GNU General Public License v3.0
25 stars 2 forks source link

Input not a valid protein fasta file #8

Open KatharinaHoff opened 2 hours ago

KatharinaHoff commented 2 hours ago

Hi!

Great work with FANTASIA! I have been testing it in various scenarios. When applying to metagenomic eukaryotic data, I rather often have incomplete genes predicted (but tool such as AUGUSTUS may also do that in single species genomes). If they are incomplete on the 5'-end, then they may start with an X because the 1 or 2 nucleotide at the beginning of sequence may not translate. In this case, FANTASIA dies with the error message:

ERROR: Input file is not a protein FASTA file.

The input is a protein FASTA file.
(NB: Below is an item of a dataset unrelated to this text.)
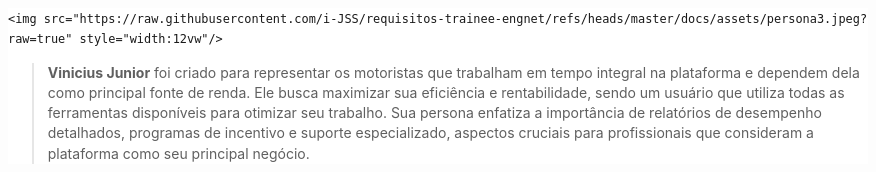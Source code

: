     <img src="https://raw.githubusercontent.com/i-JSS/requisitos-trainee-engnet/refs/heads/master/docs/assets/persona3.jpeg?raw=true" style="width:12vw"/> 
</center>

> **Vinicius Junior** foi criado para representar os motoristas que trabalham em tempo integral na plataforma e dependem dela como principal fonte de renda. Ele busca maximizar sua eficiência e rentabilidade, sendo um usuário que utiliza todas as ferramentas disponíveis para otimizar seu trabalho. Sua persona enfatiza a importância de relatórios de desempenho detalhados, programas de incentivo e suporte especializado, aspectos cruciais para profissionais que consideram a plataforma como seu principal negócio.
I suggest to change the error message because it took me a while to dig out the examples that led to the failure. Others may also get stuck on that.

Here is an example that leads to failure (input sequence):

>seqA
XKLAGIDKKLSKSLDQEVVTMMAESPGALSVSPVGPLTDAGSRKTLIYLILTLNHMYPDY
DFSALRGHHFTKENAVPASANFAGALPHIVRVKNDVDGLLLESGKAYEATVGAGAEPLSS
ELWRAIDAVINLVDCDVYTYKAVAEGDPFCDDGNLWSFNYFFYNRKLKRILYFSCRAVSK
TADEESDFEEEFDADADARAMDDSFLADGMEMDDEMY*

If I remove the very first X, then the pipeline runs.

Best wishes,

Katharina

KatharinaHoff commented 2 hours ago

Additional issue (I ran into this when removing the proteins that start with an X with awk in the first attempt):

If a protein sequence is not having line breaks after every 80 characters (maybe it is not 80, but I assume that's probably the threshold), the error message is also that the file is not in protein FASTA format.

KatharinaHoff commented 2 hours ago

And the same problem occurs with short proteins. If a protein sequence does not stretch across at least 2 lines (i.e. must be longer than 80), the pipeline also dies.